We see a woman smoking in bed, somewhat the worse after a night of drinking. She tries to rouse the lump next to her, named “Johnny” (so help me, I thought he was going to be dead, and she would be unable to remember the previous night’s events, but it’s not that kind of movie). She’s ridiculously solicitous to Johnny once he stirs, but the feeling is evidently not mutual, because he first offers her money, then, when she reveals she is pregnant, strangles her. In a further Hitchcockian flourish, her scream is spliced with the sound of a train whistle (The 39 Steps, anyone?).

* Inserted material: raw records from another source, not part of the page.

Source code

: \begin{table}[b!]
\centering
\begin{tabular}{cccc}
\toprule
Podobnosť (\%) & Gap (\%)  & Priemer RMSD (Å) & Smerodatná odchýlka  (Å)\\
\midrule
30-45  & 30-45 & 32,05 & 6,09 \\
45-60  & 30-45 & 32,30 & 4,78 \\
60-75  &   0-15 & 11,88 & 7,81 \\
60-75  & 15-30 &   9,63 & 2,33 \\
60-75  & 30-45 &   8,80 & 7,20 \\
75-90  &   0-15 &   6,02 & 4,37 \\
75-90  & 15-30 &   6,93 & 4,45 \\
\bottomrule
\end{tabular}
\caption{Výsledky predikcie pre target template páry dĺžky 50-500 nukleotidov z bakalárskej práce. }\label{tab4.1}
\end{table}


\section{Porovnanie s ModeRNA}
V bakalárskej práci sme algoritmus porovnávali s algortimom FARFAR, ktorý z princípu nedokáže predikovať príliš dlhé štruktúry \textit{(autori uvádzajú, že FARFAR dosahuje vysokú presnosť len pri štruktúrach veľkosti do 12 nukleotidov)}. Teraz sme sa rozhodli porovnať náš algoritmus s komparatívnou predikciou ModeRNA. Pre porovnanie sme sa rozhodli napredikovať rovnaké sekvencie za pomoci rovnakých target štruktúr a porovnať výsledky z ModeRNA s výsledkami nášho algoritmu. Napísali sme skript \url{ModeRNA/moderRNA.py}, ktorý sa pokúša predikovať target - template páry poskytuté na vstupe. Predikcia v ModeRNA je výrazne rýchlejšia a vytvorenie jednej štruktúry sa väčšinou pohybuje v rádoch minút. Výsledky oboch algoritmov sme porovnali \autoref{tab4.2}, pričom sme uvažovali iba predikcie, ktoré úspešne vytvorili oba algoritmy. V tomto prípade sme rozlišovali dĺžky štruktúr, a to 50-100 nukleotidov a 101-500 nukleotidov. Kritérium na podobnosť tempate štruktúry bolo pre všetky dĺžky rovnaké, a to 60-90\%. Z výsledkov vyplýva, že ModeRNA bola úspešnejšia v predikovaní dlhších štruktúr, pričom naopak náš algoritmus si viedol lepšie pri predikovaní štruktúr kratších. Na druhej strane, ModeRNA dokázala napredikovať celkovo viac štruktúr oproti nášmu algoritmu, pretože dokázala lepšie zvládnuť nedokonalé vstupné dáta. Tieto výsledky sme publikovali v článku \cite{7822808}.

Sad to say, the rest of the film is not as stylish, cinematographically speaking, but it’s a perfectly acceptable police procedural often classified as a Brit Noir. Notably, you never see Johnny’s face in this opening sequence, which puts the audience on equal footing with the police. The investigation is led by DI Fred Fellows (Jack Warner) and D.S. Jim Wilks (Ronald Lewis), who wear out a lot of shoe leather and make a lot of phone calls in the process of investigating this murder, which allows for the introduction of many minor characters, played by able actors you’ve likely never heard of, and gives you a nice little tour of Brighton and its surroundings as well of the kinds of businesses in operation in that part of the world in the early 1960s.
Their first clue comes when someone breaks into a real estate office in town, and the murder house is one for which the leases have been taken. Apparently British police didn’t have a lot of restrictions placed on them in the day, because they enter the property without a warrant (granted, the rental agent is with them), handle lots of things, and finally break open a trunk—at which point the house becomes a crime scene, because a woman’s body is found inside.
Great chunks of exposition are provided by the obligatory nosy neighbor and caravan park manaager Mrs. Banks (Joan Newell). She has a lot of opinions about what kind of a woman, whom she knew as “Mrs. Campbell” lived in the house: her sins included that she “wore lipstick even with curlers” and enjoyed regular night-time visits from the presumed Mr. Campbell, although “I noticed she didn’t wear a wedding ring” and he never seemed to stay the night. Unfortunately, she can’t describe “Mr. Campbell” except in general terms, because only once did she him in the daytime, and that was at a distance.
Fellows and Wilks are able to track down a few leads—including the man (Norman Chappell) who delivered groceries to the murder house, who claims he has a photographic memory and an eye for the details of automobiles—and an address recovered from a notepad, which leads them to Jean Simpson (Yolande Dolan, the director’s wife). She’s ayoung woman who keeps house for her widowed father and had gone on a date in the murder house—and remembers that one room was kept locked, belatedly realizing that she was probably intended to be the killer’s next victim. Much of her story is portrayed in flashback, and once again, you never see the face of the man in question. The detectives apply more shoe leather, and more creative hypothesizing, and the puzzle is ultimately solved, but if you can figure it out the twists and turns before the final credits roll, you’re a better plot sleuth than I am.
Guest wrote the screenplay for Jigsaw, basing it on Hillary Waugh’s Connecticut-set novel Sleep Long, My Love. Lovers of true crime will also see echoes of both the infamous Brighton Trunk Murders of 1934, and the foul deeds of the “Bungalow Murderer,” Patrick Herbert Mahon, who in 1924 murdered and dismembered his pregnant girlfriend in nearby Eastbourne a decade earlier. A screen card informs viewers that the film was made with the full cooperation of the Brighton Borough Police and East Sussex Constabulary, who seem to have intended to use the film the way the LAPD used the Dragnet franchise: to restore their reputation following an extensive scandal including policemen accepting bribes, intimidating witnesses, engaging in shakedowns, and participating in the fencing of stolen goods. | Sarah Boslaugh
Jigsaw is distributed on Blu-ray and DVD by Kino Lorber, and is also available for streaming through Kino Now. The only extra on the disc is the film’s trailer.